### TASK DETAILS
The records below hold pictures; please leave those out and retype the rest exactly.

### DATA PROVIDED
- Opening Delimiter -

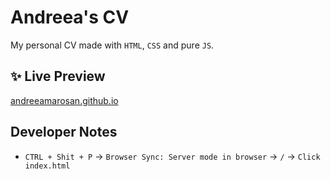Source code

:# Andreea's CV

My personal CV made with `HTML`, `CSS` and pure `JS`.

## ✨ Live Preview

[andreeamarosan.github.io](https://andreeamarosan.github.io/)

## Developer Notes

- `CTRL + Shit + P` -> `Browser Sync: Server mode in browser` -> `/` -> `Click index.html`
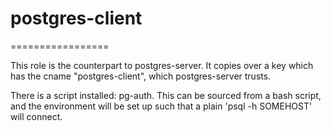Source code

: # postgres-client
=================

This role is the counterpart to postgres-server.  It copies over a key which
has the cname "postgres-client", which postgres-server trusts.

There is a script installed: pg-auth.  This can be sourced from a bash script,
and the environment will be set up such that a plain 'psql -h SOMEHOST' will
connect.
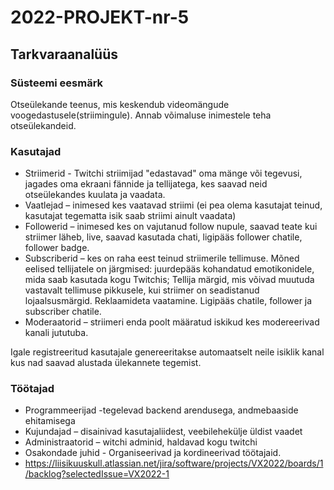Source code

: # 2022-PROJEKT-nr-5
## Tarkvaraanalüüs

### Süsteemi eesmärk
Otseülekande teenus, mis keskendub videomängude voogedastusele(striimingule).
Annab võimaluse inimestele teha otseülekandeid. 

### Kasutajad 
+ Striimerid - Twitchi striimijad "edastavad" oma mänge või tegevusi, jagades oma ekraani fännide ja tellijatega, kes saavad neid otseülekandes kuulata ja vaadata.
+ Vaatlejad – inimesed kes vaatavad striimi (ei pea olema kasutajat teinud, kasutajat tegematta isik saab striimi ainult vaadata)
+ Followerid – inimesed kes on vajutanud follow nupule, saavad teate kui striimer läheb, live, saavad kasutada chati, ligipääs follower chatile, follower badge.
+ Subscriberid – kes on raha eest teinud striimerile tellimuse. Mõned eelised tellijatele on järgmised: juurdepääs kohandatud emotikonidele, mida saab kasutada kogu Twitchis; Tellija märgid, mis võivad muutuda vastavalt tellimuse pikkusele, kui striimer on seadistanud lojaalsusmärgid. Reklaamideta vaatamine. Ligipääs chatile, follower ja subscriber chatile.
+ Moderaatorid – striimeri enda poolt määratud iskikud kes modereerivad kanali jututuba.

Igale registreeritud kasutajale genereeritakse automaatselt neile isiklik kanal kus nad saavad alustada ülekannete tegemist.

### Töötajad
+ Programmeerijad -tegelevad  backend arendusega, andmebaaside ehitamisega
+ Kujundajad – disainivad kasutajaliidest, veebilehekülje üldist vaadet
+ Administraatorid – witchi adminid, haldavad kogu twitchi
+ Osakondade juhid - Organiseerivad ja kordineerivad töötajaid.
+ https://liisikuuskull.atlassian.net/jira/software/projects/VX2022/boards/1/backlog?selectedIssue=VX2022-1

- Closing Delimiter -

### ANSWER SECTION
Source code

:# Andreea's CV

My personal CV made with `HTML`, `CSS` and pure `JS`.

## ✨ Live Preview

[andreeamarosan.github.io](https://andreeamarosan.github.io/)

## Developer Notes

- `CTRL + Shit + P` -> `Browser Sync: Server mode in browser` -> `/` -> `Click index.html`
Source code

: # postgres-client
=================

This role is the counterpart to postgres-server.  It copies over a key which
has the cname "postgres-client", which postgres-server trusts.

There is a script installed: pg-auth.  This can be sourced from a bash script,
and the environment will be set up such that a plain 'psql -h SOMEHOST' will
connect.
Source code

: # 2022-PROJEKT-nr-5
## Tarkvaraanalüüs

### Süsteemi eesmärk
Otseülekande teenus, mis keskendub videomängude voogedastusele(striimingule).
Annab võimaluse inimestele teha otseülekandeid. 

### Kasutajad 
+ Striimerid - Twitchi striimijad "edastavad" oma mänge või tegevusi, jagades oma ekraani fännide ja tellijatega, kes saavad neid otseülekandes kuulata ja vaadata.
+ Vaatlejad – inimesed kes vaatavad striimi (ei pea olema kasutajat teinud, kasutajat tegematta isik saab striimi ainult vaadata)
+ Followerid – inimesed kes on vajutanud follow nupule, saavad teate kui striimer läheb, live, saavad kasutada chati, ligipääs follower chatile, follower badge.
+ Subscriberid – kes on raha eest teinud striimerile tellimuse. Mõned eelised tellijatele on järgmised: juurdepääs kohandatud emotikonidele, mida saab kasutada kogu Twitchis; Tellija märgid, mis võivad muutuda vastavalt tellimuse pikkusele, kui striimer on seadistanud lojaalsusmärgid. Reklaamideta vaatamine. Ligipääs chatile, follower ja subscriber chatile.
+ Moderaatorid – striimeri enda poolt määratud iskikud kes modereerivad kanali jututuba.

Igale registreeritud kasutajale genereeritakse automaatselt neile isiklik kanal kus nad saavad alustada ülekannete tegemist.

### Töötajad
+ Programmeerijad -tegelevad  backend arendusega, andmebaaside ehitamisega
+ Kujundajad – disainivad kasutajaliidest, veebilehekülje üldist vaadet
+ Administraatorid – witchi adminid, haldavad kogu twitchi
+ Osakondade juhid - Organiseerivad ja kordineerivad töötajaid.
+ https://liisikuuskull.atlassian.net/jira/software/projects/VX2022/boards/1/backlog?selectedIssue=VX2022-1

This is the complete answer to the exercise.